Do you then try and get it back to where it was or work on with what you’ve got?

‘I work with what I’ve got. I know I’ve got to ride it – you’re in a game at that point and you’ve got to try and pull the strings because I try to make marks and each mark is like the way you play a note – you have to decide how you’re going to play it – but when you’re really on form or you’re really in it you don’t even think about the way you’re playing it, you just play. Sometimes you’re just awful and you say, “None of this works,” but then, often, you can turn a corner and, because it really doesn’t work, you’ll make a huge leap because, “Fuck it. I might as well try this and this.” You do two or three things and then suddenly you think, “There’s something in that.”
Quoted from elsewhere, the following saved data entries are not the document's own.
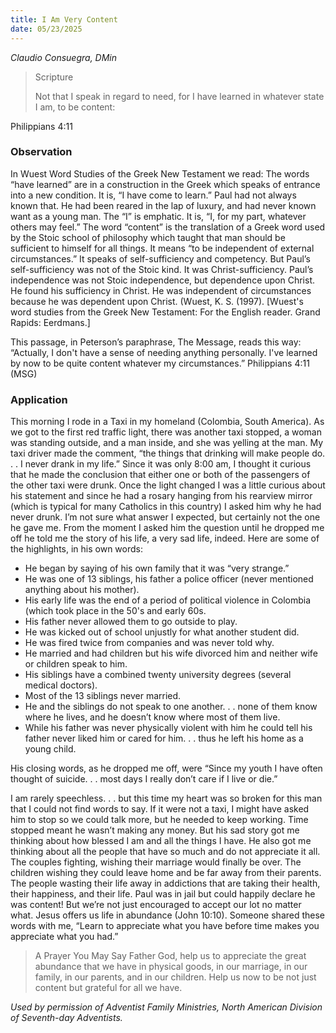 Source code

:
 ```yaml
---
title: I Am Very Content
date: 05/23/2025
---
```


_Claudio Consuegra, DMin_

> <p>Scripture</p>
> Not that I speak in regard to need, for I have learned in whatever state I am, to be content: 

Philippians 4:11

### Observation

In Wuest Word Studies of the Greek New Testament we read: The words “have learned” are in a construction in the Greek which speaks of entrance into a new condition. It is, “I have come to learn.” Paul had not always known that. He had been reared in the lap of luxury, and had never known want as a young man. The “I” is emphatic. It is, “I, for my part, whatever others may feel.” The word “content” is the translation of a Greek word used by the Stoic school of philosophy which taught that man should be sufficient to himself for all things. It means “to be independent of external circumstances.” It speaks of self-sufficiency and competency. But Paul’s self-sufficiency was not of the Stoic kind. It was Christ-sufficiency. Paul’s independence was not Stoic independence, but dependence upon Christ. He found his sufficiency in Christ. He was independent of circumstances because he was dependent upon Christ. (Wuest, K. S. (1997). [Wuest's word studies from the Greek New Testament: For the English reader. Grand Rapids: Eerdmans.]

This passage, in Peterson’s paraphrase, The Message, reads this way: “Actually, I don't have a sense of needing anything personally. I've learned by now to be quite content whatever my circumstances.” Philippians 4:11 (MSG)

### Application

This morning I rode in a Taxi in my homeland (Colombia, South America). As we got to the first red traffic light, there was another taxi stopped, a woman was standing outside, and a man inside, and she was yelling at the man. My taxi driver made the comment, “the things that drinking will make people do. . . I never drank in my life.” Since it was only 8:00 am, I thought it curious that he made the conclusion that either one or both of the passengers of the other taxi were drunk. Once the light changed I was a little curious about his statement and since he had a rosary hanging from his rearview mirror (which is typical for many Catholics in this country) I asked him why he had never drunk. I’m not sure what answer I expected, but certainly not the one he gave me. From the moment I asked him the question until he dropped me off he told me the story of his life, a very sad life, indeed. Here are some of the highlights, in his own words:

- He began by saying of his own family that it was “very strange.”
- He was one of 13 siblings, his father a police officer (never mentioned anything about his mother).
- His early life was the end of a period of political violence in Colombia (which took place in the 50's and early 60s.
- His father never allowed them to go outside to play.
- He was kicked out of school unjustly for what another student did.
- He was fired twice from companies and was never told why.
- He married and had children but his wife divorced him and neither wife or children speak to him.
- His siblings have a combined twenty university degrees (several medical doctors).
- Most of the 13 siblings never married.
- He and the siblings do not speak to one another. . . none of them know where he lives, and he doesn’t know where most of them live.
- While his father was never physically violent with him he could tell his father never liked him or cared for him. . . thus he left his home as a young child.

His closing words, as he dropped me off, were “Since my youth I have often thought of suicide. . . most days I really don’t care if I live or die.”

I am rarely speechless. . . but this time my heart was so broken for this man that I could not find words to say. If it were not a taxi, I might have asked him to stop so we could talk more, but he needed to keep working. Time stopped meant he wasn’t making any money. But his sad story got me thinking about how blessed I am and all the things I have. He also got me thinking about all the people that have so much and do not appreciate it all. The couples fighting, wishing their marriage would finally be over. The children wishing they could leave home and be far away from their parents. The people wasting their life away in addictions that are taking their health, their happiness, and their life. Paul was in jail but could happily declare he was content! But we’re not just encouraged to accept our lot no matter what. Jesus offers us life in abundance (John 10:10). Someone shared these words with me, “Learn to appreciate what you have before time makes you appreciate what you had.” 

> <callout>A Prayer You May Say</callout>
> Father God, help us to appreciate the great abundance that we have in physical goods, in our marriage, in our family, in our parents, and in our children. Help us now to be not just content but grateful for all we have.

_Used by permission of Adventist Family Ministries, North American Division of Seventh-day Adventists._ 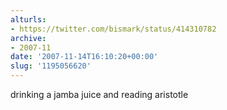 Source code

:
 ```yaml
---
alturls:
- https://twitter.com/bismark/status/414310782
archive:
- 2007-11
date: '2007-11-14T16:10:20+00:00'
slug: '1195056620'
---
```


drinking a jamba juice and reading aristotle

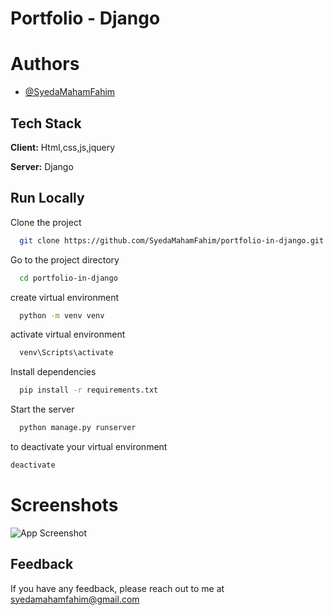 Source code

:
# Portfolio - Django


# Authors

- [@SyedaMahamFahim](https://github.com/SyedaMahamFahim/)

## Tech Stack
**Client:** Html,css,js,jquery

**Server:** Django



## Run Locally

Clone the project

```bash
  git clone https://github.com/SyedaMahamFahim/portfolio-in-django.git
```

Go to the project directory 

```bash
  cd portfolio-in-django
```

create virtual environment

```bash
  python -m venv venv
```

activate virtual environment
```bash
  venv\Scripts\activate
```

Install dependencies

```bash
  pip install -r requirements.txt
```

Start the server

```bash
  python manage.py runserver
```

to deactivate your virtual environment

```bash
deactivate
```
# Screenshots

![App Screenshot](https://user-images.githubusercontent.com/79671325/189179085-912f5c1e-0eda-4669-9ab8-e1f9993b22dc.png)





## Feedback

If you have any feedback, please reach out to me at syedamahamfahim@gmail.com

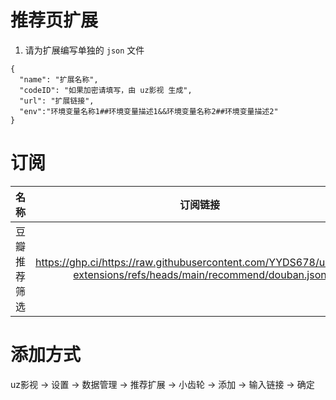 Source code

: # 推荐页扩展

1. 请为扩展编写单独的 `json` 文件

```
{
  "name": "扩展名称",
  "codeID": "如果加密请填写，由 uz影视 生成",
  "url": "扩展链接",
  "env":"环境变量名称1##环境变量描述1&&环境变量名称2##环境变量描述2"
}
```

# 订阅

|       名称       |   订阅链接    |
| :--------------: | :------: |
| 豆瓣推荐筛选 | https://ghp.ci/https://raw.githubusercontent.com/YYDS678/uzVideo-extensions/refs/heads/main/recommend/douban.json |



# 添加方式
uz影视 -> 设置 -> 数据管理 -> 推荐扩展 -> 小齿轮 -> 添加 -> 输入链接 -> 确定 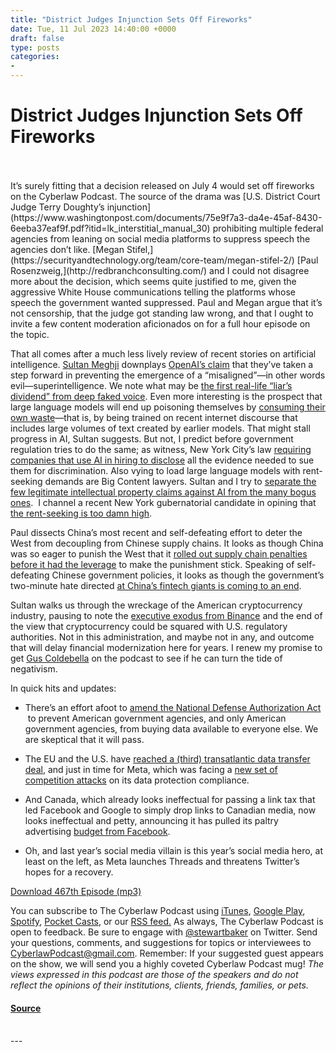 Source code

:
 ```yaml
---
title: "District Judges Injunction Sets Off Fireworks"
date: Tue, 11 Jul 2023 14:40:00 +0000
draft: false
type: posts
categories: 
- 
---
```

# District Judges Injunction Sets Off Fireworks

<br/>

<br/>
It’s surely fitting that a decision released on July 4 would set off fireworks on the Cyberlaw Podcast. The source of the drama was [U.S. District Court Judge Terry Doughty’s injunction](https://www.washingtonpost.com/documents/75e9f7a3-da4e-45af-8430-6eeba37eaf9f.pdf?itid=lk_interstitial_manual_30) prohibiting multiple federal agencies from leaning on social media platforms to suppress speech the agencies don’t like. [Megan Stifel,](https://securityandtechnology.org/team/core-team/megan-stifel-2/) [Paul Rosenzweig,](http://redbranchconsulting.com/) and I could not disagree more about the decision, which seems quite justified to me, given the aggressive White House communications telling the platforms whose speech the government wanted suppressed. Paul and Megan argue that it’s not censorship, that the judge got standing law wrong, and that I ought to invite a few content moderation aficionados on for a full hour episode on the topic.  

That all comes after a much less lively review of recent stories on artificial intelligence. [Sultan Meghji](https://carnegieendowment.org/experts/1778) downplays [OpenAI’s claim](https://techcrunch.com/2023/07/05/openai-is-forming-a-new-team-to-bring-superintelligent-ai-under-control/?utm_source=pocket_saves) that they’ve taken a step forward in preventing the emergence of a “misaligned”—in other words evil—superintelligence. We note what may be [the first real-life “liar’s dividend” from deep faked voice](https://restofworld.org/2023/indian-politician-leaked-audio-ai-deepfake/?utm_source=pocket_saves). Even more interesting is the prospect that large language models will end up poisoning themselves by [consuming their own waste](https://www.lightbluetouchpaper.org/2023/06/06/will-gpt-models-choke-on-their-own-exhaust/?utm_source=pocket_saves)—that is, by being trained on recent internet discourse that includes large volumes of text created by earlier models. That might stall progress in AI, Sultan suggests. But not, I predict before government regulation tries to do the same; as witness, New York City’s law [requiring companies that use AI in hiring to disclose](https://www.wsj.com/articles/new-york-city-starts-to-regulate-ai-used-in-hiring-tools-79a2260f?mod=djemalertNEWS&utm_source=pocket_saves) all the evidence needed to sue them for discrimination. Also vying to load large language models with rent-seeking demands are Big Content lawyers. Sultan and I try to [separate the few legitimate intellectual property claims against AI from the many bogus ones](https://www.financialexpress.com/business/blockchain-generative-ai-and-intellectual-property-rights-an-uneasy-co-existence-3126312/).  I channel a recent New York gubernatorial candidate in opining that [the rent-seeking is too damn high](https://en.wikipedia.org/wiki/Jimmy_McMillan). 

Paul dissects China’s most recent and self-defeating effort to deter the West from decoupling from Chinese supply chains. It looks as though China was so eager to punish the West that it [rolled out supply chain penalties](https://www.reuters.com/markets/commodities/china-adviser-warns-chipmaking-export-curbs-are-just-start-yellen-visit-looms-2023-07-05/?utm_source=pocket_saves) [before it had the leverage](https://www.reuters.com/technology/tsmc-does-not-expect-direct-production-impact-chinas-metal-export-curbs-2023-07-06/?utm_source=pocket_saves) to make the punishment stick. Speaking of self-defeating Chinese government policies, it looks as though the government’s two-minute hate directed [at China’s fintech giants is coming to an end](https://www.bloomberg.com/news/articles/2023-07-07/china-ends-probe-of-jack-ma-backed-ant-with-984-million-fine?leadSource=reddit_wall&utm_source=pocket_saves).

Sultan walks us through the wreckage of the American cryptocurrency industry, pausing to note the [executive exodus from Binance](https://fortune.com/crypto/2023/07/06/binance-crisis-executives-quit-changpeng-zhao-justice-department/) and the end of the view that cryptocurrency could be squared with U.S. regulatory authorities. Not in this administration, and maybe not in any, and outcome that will delay financial modernization here for years. I renew my promise to get [Gus Coldebella](https://www.linkedin.com/in/coldebella/) on the podcast to see if he can turn the tide of negativism. 

In quick hits and updates:

-   There’s an effort afoot to [amend the National Defense Authorization Act](https://www.wired.com/story/ndaa-2023-davidson-jacobs-fourth-amendment/?utm_source=pocket_saves)  to prevent American government agencies, and only American government agencies, from buying data available to everyone else. We are skeptical that it will pass. 
    
-   The EU and the U.S. have [reached a (third) transatlantic data transfer deal](https://www.politico.eu/article/eu-signs-off-on-data-transfers-deal-with-us/), and just in time for Meta, which was facing a [new set of competition attacks](https://techcrunch.com/2023/07/04/cjeu-meta-superprofiling-decision/?utm_source=pocket_saves) on its data protection compliance.
    
-   And Canada, which already looks ineffectual for passing a link tax that led Facebook and Google to simply drop links to Canadian media, now looks ineffectual and petty, announcing it has pulled its paltry advertising [budget from Facebook](https://www.bloomberg.com/news/articles/2023-07-05/canada-suspends-ads-on-facebook-instagram-in-feud-over-new-law?leadSource=reddit_wall&utm_source=pocket_saves).
    
-   Oh, and last year’s social media villain is this year’s social media hero, at least on the left, as Meta launches Threads and threatens Twitter’s hopes for a recovery.
    

[Download 467th Episode (mp3)](https://www.steptoe.com/podcasts/TheCyberlawPodcast-467.mp3)

You can subscribe to The Cyberlaw Podcast using [iTunes](https://itunes.apple.com/us/podcast/steptoe-cyberlaw-podcast/id830593115?mt=2), [Google Play](https://play.google.com/music/listen#/ps/Ikx2d2ncjvw6zuoq3zh4qp2i7qu), [Spotify](https://open.spotify.com/show/3Co2wdTUaZr4Xqnlxs4soG), [Pocket Casts](http://pcasts.in/steptoe), or our [RSS feed.](http://www.steptoe.com/feed-Cyberlaw.rss) As always, The Cyberlaw Podcast is open to feedback. Be sure to engage with [@stewartbaker](https://twitter.com/stewartbaker) on Twitter. Send your questions, comments, and suggestions for topics or interviewees to [CyberlawPodcast@gmail.com](mailto:CyberlawPodcast@gmail.com). Remember: If your suggested guest appears on the show, we will send you a highly coveted Cyberlaw Podcast mug! _The views expressed in this podcast are those of the speakers and do not reflect the opinions of their institutions, clients, friends, families, or pets._

#### [Source](https://sites.libsyn.com/52286/district-judges-injunction-sets-off-fireworks)

<br/>
---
The mixing of the colours beforehand gives you the ability to get to that space.’

You’re grounded by that.

‘I know I’ve got a sort of safety net. If all else fails I can scrape it all down and just panel-in that tone and it will smooth that side of the neck, or whatever, but the best bits of my paintings usually come out of mistakes. A sort of desperation; it’s like driving and getting lost, not having a map and going another way and then, suddenly, you’ve got to the place you wanted to get to but you’ve gone by a different route.’

• • • • •

The ground floor of the studio consists of a single open room stretching from concertina doors at the front to multi-paned windows at the back. Jenny’s drawing studio takes up about a quarter of the floor space – a curtain of clear plastic sheet hangs down to divide this portion off and contain the warmth of two electric fan heaters which buzz and tick beside us now as we stand, surrounded on three sides by large charcoal drawings of mother and child. Inspired by Leonardo da Vinci, *each cartoon is over-drawn to depict multiple scenes, like a triple-exposed film – the figures frozen in three acts. My eyes pick up and follow a line, a leg or a hand, and then recognise the rest of the drawing to which it belongs before skipping over to another detail or action. It’s quite disorientating and in these moments the babies seem to be multi-limbed and flailing … and I realise, standing there, how quickly I’ve taken for granted how mind-blowing Jenny’s work is because I’m describing it as disorientating and hypnotic when what I should be telling you is what it’s like to stand with an artist in the space where she creates work that I imagine would delight the pillars of the Renaissance. It’s shock and awe. It’s awesome and very moving … and I don’t want to jump ahead and spoil the end but I wasn’t able to revisit Jenny after this meeting and that aspect of this chapter – it being a unique four-hour encounter – means the details are rendered rich and vivid in my mind. We got a lot done, talked and walked around before the work, peered close where the paint became a livid landscape and smelt of sour gummy turps and stood back where the apparently disparate shards and pocks of paintings focused to form these remarkable wholes. We drank tea. We spoke about Duncan Jones’s film Moon, W.G. Sebald’s De Emigrés and I told Jenny about G.K. Chesterton’s essay ‘A Defence of Skeletons’ *and then it was over and I was back out on the street and everything was prosaic by comparison for a long time afterwards, the focus and colour lost – as if I’d been drinking tea with a phoenix and now had to go back to rubbing two sticks together.